How to Take Smart Notes - Sonke Ahrens (2017)
| visual-book-notes, writing, pkm, productivity, learningI want to get better at making sense of things and sharing what I'm learning. Nudged by Chris Maiorana's post on Second Brain, Second Nature, I borrowed How to Take Smart Notes by Sönke Ahrens (2017). Here are my notes.
Text from sketch
How to Take Smart Notes - Sönke Ahrens. 2017 - sketched by Sacha Chua 2024-10-26-01
- Niklas Luhmann: everything - writing; slipbox, Zettelkasten
- Instead of: brainstorm (blank paper), then research (wrong topic? wrong understanding?), then write
- Try a loop of:
- Read with a pen in hand: short notes, your own understanding
- Refine and connect your notes: elaborate.
- Notice clusters
- Develop into topics, write about them
- reading ⇒ thinking ⇒writing
- Types of notes
- Fleeting: try to review within a day
- Permanent: complete sentences, makes sense at a glance
- Literature: short; use own words
- Project: can be archived after
- Work on multiple projects so you can switch between them and they can feed each other.
- Things to think about.
- Why is this interesting?
- Why is this relevant?
- How does this relate to other things?
- What's not mentioned?
- Numbering, physical references: let ideas mingle
- 22, 22a, 22a1, 22b, 23, …
- Retrieval cues
- Saving cut pieces = easier editing
- Verbund: by-products = resources
- Writing → break it up!
- reading, understanding, reflecting, getting ideas, connecting, distinguishing, rewording, structuring, organizing, editing, rewriting
- Positive feedback loop: reading with pen, writing permanent notes, writing arguments…
The book goes into detail about Niklas Luhmann's Zettelkasten or slipbox system.

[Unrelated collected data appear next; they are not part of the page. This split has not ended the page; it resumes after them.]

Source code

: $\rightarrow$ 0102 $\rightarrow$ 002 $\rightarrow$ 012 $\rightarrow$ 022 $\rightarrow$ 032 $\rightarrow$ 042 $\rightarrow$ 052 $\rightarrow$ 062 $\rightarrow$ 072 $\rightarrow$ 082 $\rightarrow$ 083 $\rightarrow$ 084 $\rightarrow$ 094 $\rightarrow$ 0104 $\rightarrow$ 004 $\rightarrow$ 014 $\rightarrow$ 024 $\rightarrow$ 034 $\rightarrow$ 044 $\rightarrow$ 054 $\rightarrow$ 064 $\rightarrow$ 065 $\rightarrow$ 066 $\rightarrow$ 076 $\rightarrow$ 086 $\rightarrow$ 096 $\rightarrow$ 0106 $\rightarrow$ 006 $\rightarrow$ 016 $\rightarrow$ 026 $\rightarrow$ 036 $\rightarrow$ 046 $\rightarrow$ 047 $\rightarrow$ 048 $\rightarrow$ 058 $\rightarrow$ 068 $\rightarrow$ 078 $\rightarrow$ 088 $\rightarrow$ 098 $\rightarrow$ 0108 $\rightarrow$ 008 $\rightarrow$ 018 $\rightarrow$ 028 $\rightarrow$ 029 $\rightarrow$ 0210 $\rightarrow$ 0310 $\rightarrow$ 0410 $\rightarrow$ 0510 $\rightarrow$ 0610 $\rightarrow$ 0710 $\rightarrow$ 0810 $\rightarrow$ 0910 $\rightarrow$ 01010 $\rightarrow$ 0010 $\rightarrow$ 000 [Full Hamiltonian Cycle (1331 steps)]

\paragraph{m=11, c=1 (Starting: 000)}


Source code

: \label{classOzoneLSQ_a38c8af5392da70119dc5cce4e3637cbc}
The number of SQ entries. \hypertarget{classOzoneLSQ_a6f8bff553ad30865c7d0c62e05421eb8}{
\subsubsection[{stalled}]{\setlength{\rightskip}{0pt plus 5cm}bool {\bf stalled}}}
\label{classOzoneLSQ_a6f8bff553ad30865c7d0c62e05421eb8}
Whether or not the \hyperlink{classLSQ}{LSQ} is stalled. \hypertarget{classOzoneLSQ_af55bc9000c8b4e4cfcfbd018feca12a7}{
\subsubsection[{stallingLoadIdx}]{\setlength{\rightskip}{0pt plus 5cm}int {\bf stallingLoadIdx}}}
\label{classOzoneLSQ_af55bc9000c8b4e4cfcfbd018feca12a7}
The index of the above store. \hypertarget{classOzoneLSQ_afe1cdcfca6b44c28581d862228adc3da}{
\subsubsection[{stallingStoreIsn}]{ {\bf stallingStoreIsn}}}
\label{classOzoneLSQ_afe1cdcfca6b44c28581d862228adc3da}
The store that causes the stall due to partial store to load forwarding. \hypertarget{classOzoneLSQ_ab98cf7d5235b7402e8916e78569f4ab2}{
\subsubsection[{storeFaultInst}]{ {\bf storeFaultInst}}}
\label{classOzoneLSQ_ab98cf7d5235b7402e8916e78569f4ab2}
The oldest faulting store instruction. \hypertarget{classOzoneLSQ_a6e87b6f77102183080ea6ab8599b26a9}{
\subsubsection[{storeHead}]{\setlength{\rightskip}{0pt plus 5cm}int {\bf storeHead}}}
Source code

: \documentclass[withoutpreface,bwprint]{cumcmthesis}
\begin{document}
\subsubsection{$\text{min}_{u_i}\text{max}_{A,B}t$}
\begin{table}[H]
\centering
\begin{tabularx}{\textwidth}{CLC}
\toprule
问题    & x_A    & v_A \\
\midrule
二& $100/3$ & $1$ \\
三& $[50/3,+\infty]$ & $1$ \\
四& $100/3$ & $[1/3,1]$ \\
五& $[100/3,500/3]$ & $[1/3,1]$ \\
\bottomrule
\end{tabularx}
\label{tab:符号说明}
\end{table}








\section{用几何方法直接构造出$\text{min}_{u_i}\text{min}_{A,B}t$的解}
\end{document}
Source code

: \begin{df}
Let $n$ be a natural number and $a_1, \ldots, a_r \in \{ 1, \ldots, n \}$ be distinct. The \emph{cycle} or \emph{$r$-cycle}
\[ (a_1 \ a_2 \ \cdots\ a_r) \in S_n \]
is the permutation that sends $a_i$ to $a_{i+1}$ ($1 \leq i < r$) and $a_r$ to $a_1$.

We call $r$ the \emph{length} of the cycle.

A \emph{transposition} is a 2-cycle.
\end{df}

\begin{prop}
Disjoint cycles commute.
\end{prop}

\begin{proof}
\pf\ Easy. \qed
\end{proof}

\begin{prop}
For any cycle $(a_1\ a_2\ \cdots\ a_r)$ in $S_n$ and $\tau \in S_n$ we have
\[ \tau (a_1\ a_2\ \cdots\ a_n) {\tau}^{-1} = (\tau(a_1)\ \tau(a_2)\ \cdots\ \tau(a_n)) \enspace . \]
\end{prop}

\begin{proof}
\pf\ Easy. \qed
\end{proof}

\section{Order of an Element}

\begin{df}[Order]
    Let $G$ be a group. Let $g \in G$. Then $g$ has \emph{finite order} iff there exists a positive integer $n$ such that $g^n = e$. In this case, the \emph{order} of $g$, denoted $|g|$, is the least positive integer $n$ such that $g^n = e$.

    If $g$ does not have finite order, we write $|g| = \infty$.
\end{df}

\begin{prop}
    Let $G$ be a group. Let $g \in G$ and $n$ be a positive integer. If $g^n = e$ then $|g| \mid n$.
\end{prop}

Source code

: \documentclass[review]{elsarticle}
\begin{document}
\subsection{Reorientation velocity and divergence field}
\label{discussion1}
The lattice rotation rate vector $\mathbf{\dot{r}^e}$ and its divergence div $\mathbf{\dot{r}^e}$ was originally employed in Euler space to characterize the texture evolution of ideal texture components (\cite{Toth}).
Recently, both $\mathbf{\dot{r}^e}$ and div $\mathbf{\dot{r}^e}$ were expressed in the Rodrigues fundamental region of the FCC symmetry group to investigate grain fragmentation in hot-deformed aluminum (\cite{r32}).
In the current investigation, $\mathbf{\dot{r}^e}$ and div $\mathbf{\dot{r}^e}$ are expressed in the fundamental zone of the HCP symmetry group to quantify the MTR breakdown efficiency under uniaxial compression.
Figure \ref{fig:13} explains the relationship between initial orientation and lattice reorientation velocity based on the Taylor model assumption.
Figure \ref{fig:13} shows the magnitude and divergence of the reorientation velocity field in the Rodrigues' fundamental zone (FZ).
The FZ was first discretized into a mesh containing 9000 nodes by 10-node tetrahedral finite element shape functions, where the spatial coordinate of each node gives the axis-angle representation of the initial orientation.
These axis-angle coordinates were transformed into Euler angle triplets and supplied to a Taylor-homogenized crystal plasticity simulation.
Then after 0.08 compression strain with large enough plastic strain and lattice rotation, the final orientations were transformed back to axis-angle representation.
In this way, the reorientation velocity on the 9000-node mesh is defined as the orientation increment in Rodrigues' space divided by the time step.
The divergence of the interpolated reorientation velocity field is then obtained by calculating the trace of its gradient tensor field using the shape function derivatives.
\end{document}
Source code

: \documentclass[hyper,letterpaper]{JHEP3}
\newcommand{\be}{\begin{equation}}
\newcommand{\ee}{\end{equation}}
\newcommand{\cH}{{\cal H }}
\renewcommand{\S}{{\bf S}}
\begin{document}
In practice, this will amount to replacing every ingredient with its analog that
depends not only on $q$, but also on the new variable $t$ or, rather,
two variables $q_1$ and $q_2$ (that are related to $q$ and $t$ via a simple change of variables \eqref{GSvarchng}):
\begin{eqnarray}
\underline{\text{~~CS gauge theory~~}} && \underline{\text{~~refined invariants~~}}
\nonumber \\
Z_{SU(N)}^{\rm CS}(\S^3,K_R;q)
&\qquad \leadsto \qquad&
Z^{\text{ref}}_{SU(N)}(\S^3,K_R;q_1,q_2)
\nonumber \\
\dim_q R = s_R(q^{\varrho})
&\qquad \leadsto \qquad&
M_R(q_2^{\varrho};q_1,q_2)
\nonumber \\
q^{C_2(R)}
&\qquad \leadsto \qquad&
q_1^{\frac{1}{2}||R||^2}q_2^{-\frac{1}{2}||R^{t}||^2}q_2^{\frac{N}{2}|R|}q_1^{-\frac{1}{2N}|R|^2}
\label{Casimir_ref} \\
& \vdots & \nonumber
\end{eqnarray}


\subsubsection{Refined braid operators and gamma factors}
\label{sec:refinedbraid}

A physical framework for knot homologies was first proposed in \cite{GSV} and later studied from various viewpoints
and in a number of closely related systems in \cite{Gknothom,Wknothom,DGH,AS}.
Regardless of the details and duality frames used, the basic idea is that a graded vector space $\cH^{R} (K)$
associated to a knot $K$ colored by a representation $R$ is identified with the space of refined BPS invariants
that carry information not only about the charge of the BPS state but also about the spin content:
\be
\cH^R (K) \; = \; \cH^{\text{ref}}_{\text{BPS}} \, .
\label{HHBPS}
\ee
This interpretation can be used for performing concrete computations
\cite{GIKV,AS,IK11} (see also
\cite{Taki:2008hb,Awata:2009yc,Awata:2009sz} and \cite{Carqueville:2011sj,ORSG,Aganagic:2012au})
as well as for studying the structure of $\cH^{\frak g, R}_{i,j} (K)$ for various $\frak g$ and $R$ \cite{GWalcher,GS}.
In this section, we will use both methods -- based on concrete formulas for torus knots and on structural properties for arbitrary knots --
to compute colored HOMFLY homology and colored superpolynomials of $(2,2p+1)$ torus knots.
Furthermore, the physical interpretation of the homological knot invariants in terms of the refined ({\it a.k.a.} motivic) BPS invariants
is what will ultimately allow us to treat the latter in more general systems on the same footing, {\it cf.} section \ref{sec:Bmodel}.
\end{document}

Lots of people have written about Zettelkasten and various implementations. There's even a whole micro-industry around Notion templates. So I won't spend a lot of time right now describing what it is or what the key aspects are. I can focus instead on what that means to me and what I want to do with it.
Writing
By doing everything with the clear purpose of writing about it, you will do what you do deliberately.
I like chapter 5's focus on keeping writing in mind. I want to push most things towards writing and drawing (posts, code, whatever; public as much as possible) because it's a good way for me to remember and to learn from others. It's a reminder to not try speeding through my to-do list; it's good to slow down and write about stuff.
Following the work
I only do what is easy. I only write when I immediately know how to do it. If I falter for a moment, I put the matter aside and do something else.
I always work on different manuscripts at the same time. With this method, to work on different things simultaneously, I never encounter any mental blockages.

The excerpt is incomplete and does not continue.